Many many more historical Puerto Ricans of Irish descent in the island. In fact, the Irish influence is MORE than the Taino influence,yet Puerto Rico's Irish heritage is deliberately ignored by US mainland Puerto Rican educators(who tend to be independentistas). Teaching Boricuas about Irish Ricans undermines the whole Taino victimhood ideology that traps young PuertoRican kids in a never ending circle of low achievement, victimhood,resentment against whites,even if the child's name is Pricella Gomez Colgan,o Luis Miguel Class (el cantador /singer Luis Miguel, IRISH RICAN)

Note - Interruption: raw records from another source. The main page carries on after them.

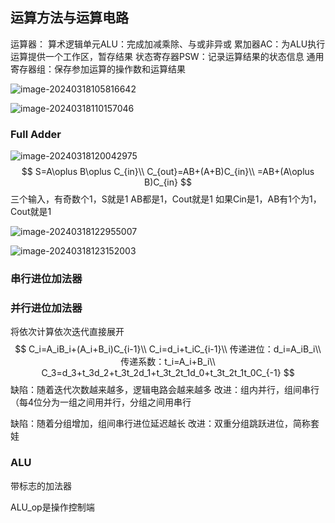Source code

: ## 运算方法与运算电路

运算器：
算术逻辑单元ALU：完成加减乘除、与或非异或
累加器AC：为ALU执行运算提供一个工作区，暂存结果
状态寄存器PSW：记录运算结果的状态信息
通用寄存器组：保存参加运算的操作数和运算结果



![image-20240318105816642](./images/image-20240318105816642.png)



![image-20240318110157046](./images/image-20240318110157046.png)

### Full Adder

![image-20240318120042975](./images/image-20240318120042975.png)
$$
S=A\oplus B\oplus C_{in}\\
C_{out}=AB+(A+B)C_{in}\\
=AB+(A\oplus B)C_{in}
$$
三个输入，有奇数个1，S就是1
AB都是1，Cout就是1
如果Cin是1，AB有1个为1，Cout就是1

![image-20240318122955007](./images/image-20240318122955007.png)

![image-20240318123152003](./images/image-20240318123152003.png)

### 串行进位加法器

### 并行进位加法器

将依次计算依次迭代直接展开
$$
C_i=A_iB_i+(A_i+B_i)C_{i-1}\\
C_i=d_i+t_iC_{i-1}\\
传递进位：d_i=A_iB_i\\
传递系数：t_i=A_i+B_i\\
C_3=d_3+t_3d_2+t_3t_2d_1+t_3t_2t_1d_0+t_3t_2t_1t_0C_{-1}
$$
缺陷：随着迭代次数越来越多，逻辑电路会越来越多
改进：组内并行，组间串行（每4位分为一组之间用并行，分组之间用串行

缺陷：随着分组增加，组间串行进位延迟越长
改进：双重分组跳跃进位，简称套娃

### ALU

带标志的加法器

 ALU_op是操作控制端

All those names above would or will experience the "you don't look PR".

Tammy SResto said...

I totally agree with your statement. Many piertorricans do not like to accept that the have african running thru their veins. Another thing is that there has been many mixture of dominicans with puertorricans, and other cultures this has changed a lot on the similarity of piertorricans has a group. The truth is we are muts. I am puerto rican 5'7, brown skin, brown eyes, curly hair. My grandmother was brown skin and my grandfather white. My grandmother had a long nose with curly hair and grandfather straight hair bit my grategrandmother was dark with a big ass...so in my family you will find dark brown skin to white skin with green eyes...but conclusion...we all have black running thru our veins and we feel pround of it.